**Work to be completed**. Each record below is to be reproduced without any change.

**Data excerpts**.
================

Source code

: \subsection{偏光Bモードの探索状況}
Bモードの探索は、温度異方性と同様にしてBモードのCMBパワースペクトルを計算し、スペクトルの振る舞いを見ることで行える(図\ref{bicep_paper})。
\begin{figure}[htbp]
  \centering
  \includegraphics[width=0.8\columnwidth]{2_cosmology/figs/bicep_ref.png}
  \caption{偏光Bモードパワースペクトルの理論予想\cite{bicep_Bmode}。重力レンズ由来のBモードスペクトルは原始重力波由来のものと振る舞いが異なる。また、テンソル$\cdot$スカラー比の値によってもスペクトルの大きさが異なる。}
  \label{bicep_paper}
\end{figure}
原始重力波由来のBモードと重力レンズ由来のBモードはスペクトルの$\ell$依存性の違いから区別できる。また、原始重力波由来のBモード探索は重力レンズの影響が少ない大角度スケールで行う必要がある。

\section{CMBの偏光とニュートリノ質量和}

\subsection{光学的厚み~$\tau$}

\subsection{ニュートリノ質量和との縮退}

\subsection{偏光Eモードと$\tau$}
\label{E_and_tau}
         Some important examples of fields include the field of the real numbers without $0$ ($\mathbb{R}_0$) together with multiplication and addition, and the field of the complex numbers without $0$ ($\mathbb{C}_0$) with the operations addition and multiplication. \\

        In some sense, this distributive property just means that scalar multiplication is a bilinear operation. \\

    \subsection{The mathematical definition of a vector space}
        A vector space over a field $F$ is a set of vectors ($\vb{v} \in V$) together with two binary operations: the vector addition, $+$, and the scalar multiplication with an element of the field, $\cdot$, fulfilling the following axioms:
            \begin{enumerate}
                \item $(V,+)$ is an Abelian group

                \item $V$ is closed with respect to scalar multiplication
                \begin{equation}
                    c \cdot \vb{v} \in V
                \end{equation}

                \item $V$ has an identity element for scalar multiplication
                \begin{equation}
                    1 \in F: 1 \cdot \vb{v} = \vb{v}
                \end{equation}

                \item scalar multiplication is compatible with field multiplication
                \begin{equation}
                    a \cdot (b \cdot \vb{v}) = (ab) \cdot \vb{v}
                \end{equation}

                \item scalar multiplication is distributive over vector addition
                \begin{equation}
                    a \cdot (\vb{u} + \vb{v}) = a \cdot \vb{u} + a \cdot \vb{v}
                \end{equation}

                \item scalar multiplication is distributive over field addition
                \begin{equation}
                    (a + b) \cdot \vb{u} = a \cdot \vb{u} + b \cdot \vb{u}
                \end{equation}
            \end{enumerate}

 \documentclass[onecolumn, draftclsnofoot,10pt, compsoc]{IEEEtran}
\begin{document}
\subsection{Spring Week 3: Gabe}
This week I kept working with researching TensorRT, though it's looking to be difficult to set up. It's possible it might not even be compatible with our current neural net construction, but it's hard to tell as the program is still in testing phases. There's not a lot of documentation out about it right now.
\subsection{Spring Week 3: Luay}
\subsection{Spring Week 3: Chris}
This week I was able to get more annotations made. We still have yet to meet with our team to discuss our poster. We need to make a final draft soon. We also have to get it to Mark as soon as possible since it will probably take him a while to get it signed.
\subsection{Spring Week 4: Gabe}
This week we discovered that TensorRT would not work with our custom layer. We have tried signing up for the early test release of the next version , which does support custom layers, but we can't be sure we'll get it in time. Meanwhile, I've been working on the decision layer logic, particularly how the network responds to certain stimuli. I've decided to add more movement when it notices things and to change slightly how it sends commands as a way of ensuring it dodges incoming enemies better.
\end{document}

================

**Response to the task**.
Source code

: \subsection{偏光Bモードの探索状況}
Bモードの探索は、温度異方性と同様にしてBモードのCMBパワースペクトルを計算し、スペクトルの振る舞いを見ることで行える(図\ref{bicep_paper})。
\begin{figure}[htbp]
  \centering
  \includegraphics[width=0.8\columnwidth]{2_cosmology/figs/bicep_ref.png}
  \caption{偏光Bモードパワースペクトルの理論予想\cite{bicep_Bmode}。重力レンズ由来のBモードスペクトルは原始重力波由来のものと振る舞いが異なる。また、テンソル$\cdot$スカラー比の値によってもスペクトルの大きさが異なる。}
  \label{bicep_paper}
\end{figure}
原始重力波由来のBモードと重力レンズ由来のBモードはスペクトルの$\ell$依存性の違いから区別できる。また、原始重力波由来のBモード探索は重力レンズの影響が少ない大角度スケールで行う必要がある。

\section{CMBの偏光とニュートリノ質量和}

\subsection{光学的厚み~$\tau$}

\subsection{ニュートリノ質量和との縮退}

\subsection{偏光Eモードと$\tau$}
\label{E_and_tau}
         Some important examples of fields include the field of the real numbers without $0$ ($\mathbb{R}_0$) together with multiplication and addition, and the field of the complex numbers without $0$ ($\mathbb{C}_0$) with the operations addition and multiplication. \\

        In some sense, this distributive property just means that scalar multiplication is a bilinear operation. \\

    \subsection{The mathematical definition of a vector space}
        A vector space over a field $F$ is a set of vectors ($\vb{v} \in V$) together with two binary operations: the vector addition, $+$, and the scalar multiplication with an element of the field, $\cdot$, fulfilling the following axioms:
            \begin{enumerate}
                \item $(V,+)$ is an Abelian group

                \item $V$ is closed with respect to scalar multiplication
                \begin{equation}
                    c \cdot \vb{v} \in V
                \end{equation}

                \item $V$ has an identity element for scalar multiplication
                \begin{equation}
                    1 \in F: 1 \cdot \vb{v} = \vb{v}
                \end{equation}

                \item scalar multiplication is compatible with field multiplication
                \begin{equation}
                    a \cdot (b \cdot \vb{v}) = (ab) \cdot \vb{v}
                \end{equation}

                \item scalar multiplication is distributive over vector addition
                \begin{equation}
                    a \cdot (\vb{u} + \vb{v}) = a \cdot \vb{u} + a \cdot \vb{v}
                \end{equation}

                \item scalar multiplication is distributive over field addition
                \begin{equation}
                    (a + b) \cdot \vb{u} = a \cdot \vb{u} + b \cdot \vb{u}
                \end{equation}
            \end{enumerate}

 \documentclass[onecolumn, draftclsnofoot,10pt, compsoc]{IEEEtran}
\begin{document}
\subsection{Spring Week 3: Gabe}
This week I kept working with researching TensorRT, though it's looking to be difficult to set up. It's possible it might not even be compatible with our current neural net construction, but it's hard to tell as the program is still in testing phases. There's not a lot of documentation out about it right now.
\subsection{Spring Week 3: Luay}
\subsection{Spring Week 3: Chris}
This week I was able to get more annotations made. We still have yet to meet with our team to discuss our poster. We need to make a final draft soon. We also have to get it to Mark as soon as possible since it will probably take him a while to get it signed.
\subsection{Spring Week 4: Gabe}
This week we discovered that TensorRT would not work with our custom layer. We have tried signing up for the early test release of the next version , which does support custom layers, but we can't be sure we'll get it in time. Meanwhile, I've been working on the decision layer logic, particularly how the network responds to certain stimuli. I've decided to add more movement when it notices things and to change slightly how it sends commands as a way of ensuring it dodges incoming enemies better.
\end{document}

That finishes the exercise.